Assignment: Quote the records beneath, complete and exact. Leave out images.

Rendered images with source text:
★ ★ ★ ★ ★
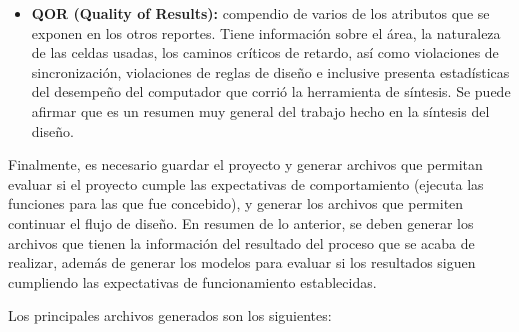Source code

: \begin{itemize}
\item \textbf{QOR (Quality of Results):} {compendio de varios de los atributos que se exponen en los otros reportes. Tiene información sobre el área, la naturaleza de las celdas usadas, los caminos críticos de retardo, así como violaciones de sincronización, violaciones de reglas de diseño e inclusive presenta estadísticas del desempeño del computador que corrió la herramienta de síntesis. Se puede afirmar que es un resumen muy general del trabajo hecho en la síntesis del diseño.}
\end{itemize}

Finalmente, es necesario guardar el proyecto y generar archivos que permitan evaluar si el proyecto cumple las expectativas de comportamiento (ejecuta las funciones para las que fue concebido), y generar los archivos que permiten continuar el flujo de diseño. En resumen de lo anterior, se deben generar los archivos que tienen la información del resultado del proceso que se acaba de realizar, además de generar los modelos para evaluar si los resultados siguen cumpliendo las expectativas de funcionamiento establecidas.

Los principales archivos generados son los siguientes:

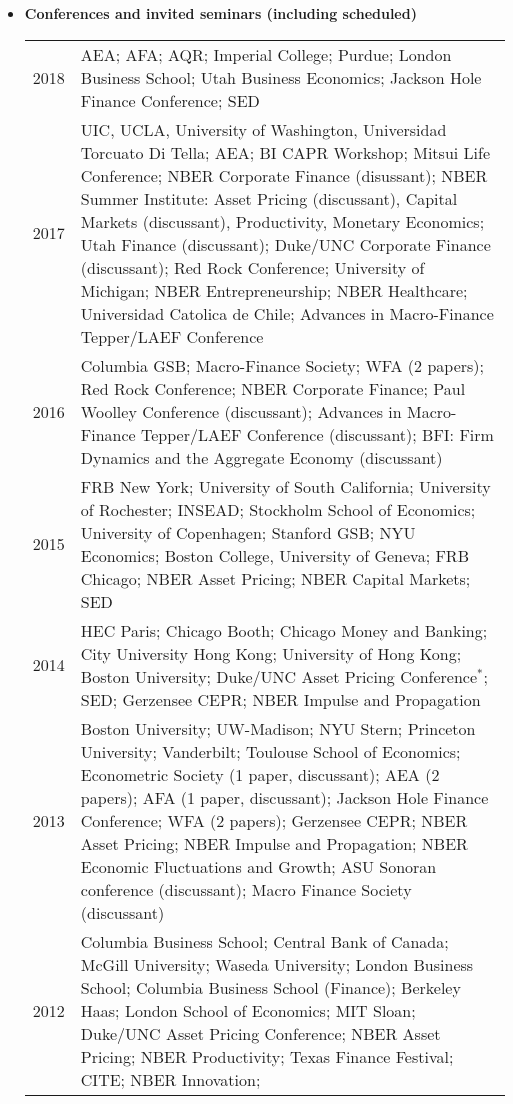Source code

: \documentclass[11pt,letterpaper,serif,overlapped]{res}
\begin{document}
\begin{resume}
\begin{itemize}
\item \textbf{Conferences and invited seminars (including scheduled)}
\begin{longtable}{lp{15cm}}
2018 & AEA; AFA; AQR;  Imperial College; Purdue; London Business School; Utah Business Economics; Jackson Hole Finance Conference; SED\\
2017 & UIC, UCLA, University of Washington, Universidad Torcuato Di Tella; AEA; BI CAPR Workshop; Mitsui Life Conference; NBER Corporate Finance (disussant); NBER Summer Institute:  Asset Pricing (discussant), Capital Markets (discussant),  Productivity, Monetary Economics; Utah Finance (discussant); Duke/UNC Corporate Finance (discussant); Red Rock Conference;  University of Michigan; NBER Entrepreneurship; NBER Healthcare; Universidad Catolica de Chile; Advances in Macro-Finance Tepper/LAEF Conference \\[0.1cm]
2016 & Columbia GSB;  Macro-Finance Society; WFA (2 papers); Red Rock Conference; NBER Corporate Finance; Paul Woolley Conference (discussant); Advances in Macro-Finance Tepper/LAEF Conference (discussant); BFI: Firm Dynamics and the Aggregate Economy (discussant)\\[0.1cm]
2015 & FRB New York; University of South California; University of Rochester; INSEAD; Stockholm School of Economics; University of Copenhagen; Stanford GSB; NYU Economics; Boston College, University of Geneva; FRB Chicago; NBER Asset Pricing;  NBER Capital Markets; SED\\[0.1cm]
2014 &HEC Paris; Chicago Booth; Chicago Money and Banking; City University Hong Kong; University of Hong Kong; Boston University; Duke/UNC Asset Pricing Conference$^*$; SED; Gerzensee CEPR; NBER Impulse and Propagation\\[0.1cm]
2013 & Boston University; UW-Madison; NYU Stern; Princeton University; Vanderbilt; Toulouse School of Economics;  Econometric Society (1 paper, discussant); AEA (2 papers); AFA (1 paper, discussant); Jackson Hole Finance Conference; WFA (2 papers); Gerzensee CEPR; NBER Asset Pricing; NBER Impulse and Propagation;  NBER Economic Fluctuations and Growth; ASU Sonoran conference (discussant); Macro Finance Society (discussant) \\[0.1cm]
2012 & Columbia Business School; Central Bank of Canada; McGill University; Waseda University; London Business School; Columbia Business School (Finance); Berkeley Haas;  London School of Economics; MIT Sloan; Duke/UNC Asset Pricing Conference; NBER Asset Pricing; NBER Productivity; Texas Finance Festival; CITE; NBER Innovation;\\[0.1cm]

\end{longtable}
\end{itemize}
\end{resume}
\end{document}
★ ★ ★ ★ ★
The answer:
Source code

: \begin{itemize}
\item \textbf{QOR (Quality of Results):} {compendio de varios de los atributos que se exponen en los otros reportes. Tiene información sobre el área, la naturaleza de las celdas usadas, los caminos críticos de retardo, así como violaciones de sincronización, violaciones de reglas de diseño e inclusive presenta estadísticas del desempeño del computador que corrió la herramienta de síntesis. Se puede afirmar que es un resumen muy general del trabajo hecho en la síntesis del diseño.}
\end{itemize}

Finalmente, es necesario guardar el proyecto y generar archivos que permitan evaluar si el proyecto cumple las expectativas de comportamiento (ejecuta las funciones para las que fue concebido), y generar los archivos que permiten continuar el flujo de diseño. En resumen de lo anterior, se deben generar los archivos que tienen la información del resultado del proceso que se acaba de realizar, además de generar los modelos para evaluar si los resultados siguen cumpliendo las expectativas de funcionamiento establecidas.

Los principales archivos generados son los siguientes:

Source code

: \documentclass[11pt,letterpaper,serif,overlapped]{res}
\begin{document}
\begin{resume}
\begin{itemize}
\item \textbf{Conferences and invited seminars (including scheduled)}
\begin{longtable}{lp{15cm}}
2018 & AEA; AFA; AQR;  Imperial College; Purdue; London Business School; Utah Business Economics; Jackson Hole Finance Conference; SED\\
2017 & UIC, UCLA, University of Washington, Universidad Torcuato Di Tella; AEA; BI CAPR Workshop; Mitsui Life Conference; NBER Corporate Finance (disussant); NBER Summer Institute:  Asset Pricing (discussant), Capital Markets (discussant),  Productivity, Monetary Economics; Utah Finance (discussant); Duke/UNC Corporate Finance (discussant); Red Rock Conference;  University of Michigan; NBER Entrepreneurship; NBER Healthcare; Universidad Catolica de Chile; Advances in Macro-Finance Tepper/LAEF Conference \\[0.1cm]
2016 & Columbia GSB;  Macro-Finance Society; WFA (2 papers); Red Rock Conference; NBER Corporate Finance; Paul Woolley Conference (discussant); Advances in Macro-Finance Tepper/LAEF Conference (discussant); BFI: Firm Dynamics and the Aggregate Economy (discussant)\\[0.1cm]
2015 & FRB New York; University of South California; University of Rochester; INSEAD; Stockholm School of Economics; University of Copenhagen; Stanford GSB; NYU Economics; Boston College, University of Geneva; FRB Chicago; NBER Asset Pricing;  NBER Capital Markets; SED\\[0.1cm]
2014 &HEC Paris; Chicago Booth; Chicago Money and Banking; City University Hong Kong; University of Hong Kong; Boston University; Duke/UNC Asset Pricing Conference$^*$; SED; Gerzensee CEPR; NBER Impulse and Propagation\\[0.1cm]
2013 & Boston University; UW-Madison; NYU Stern; Princeton University; Vanderbilt; Toulouse School of Economics;  Econometric Society (1 paper, discussant); AEA (2 papers); AFA (1 paper, discussant); Jackson Hole Finance Conference; WFA (2 papers); Gerzensee CEPR; NBER Asset Pricing; NBER Impulse and Propagation;  NBER Economic Fluctuations and Growth; ASU Sonoran conference (discussant); Macro Finance Society (discussant) \\[0.1cm]
2012 & Columbia Business School; Central Bank of Canada; McGill University; Waseda University; London Business School; Columbia Business School (Finance); Berkeley Haas;  London School of Economics; MIT Sloan; Duke/UNC Asset Pricing Conference; NBER Asset Pricing; NBER Productivity; Texas Finance Festival; CITE; NBER Innovation;\\[0.1cm]

\end{longtable}
\end{itemize}
\end{resume}
\end{document}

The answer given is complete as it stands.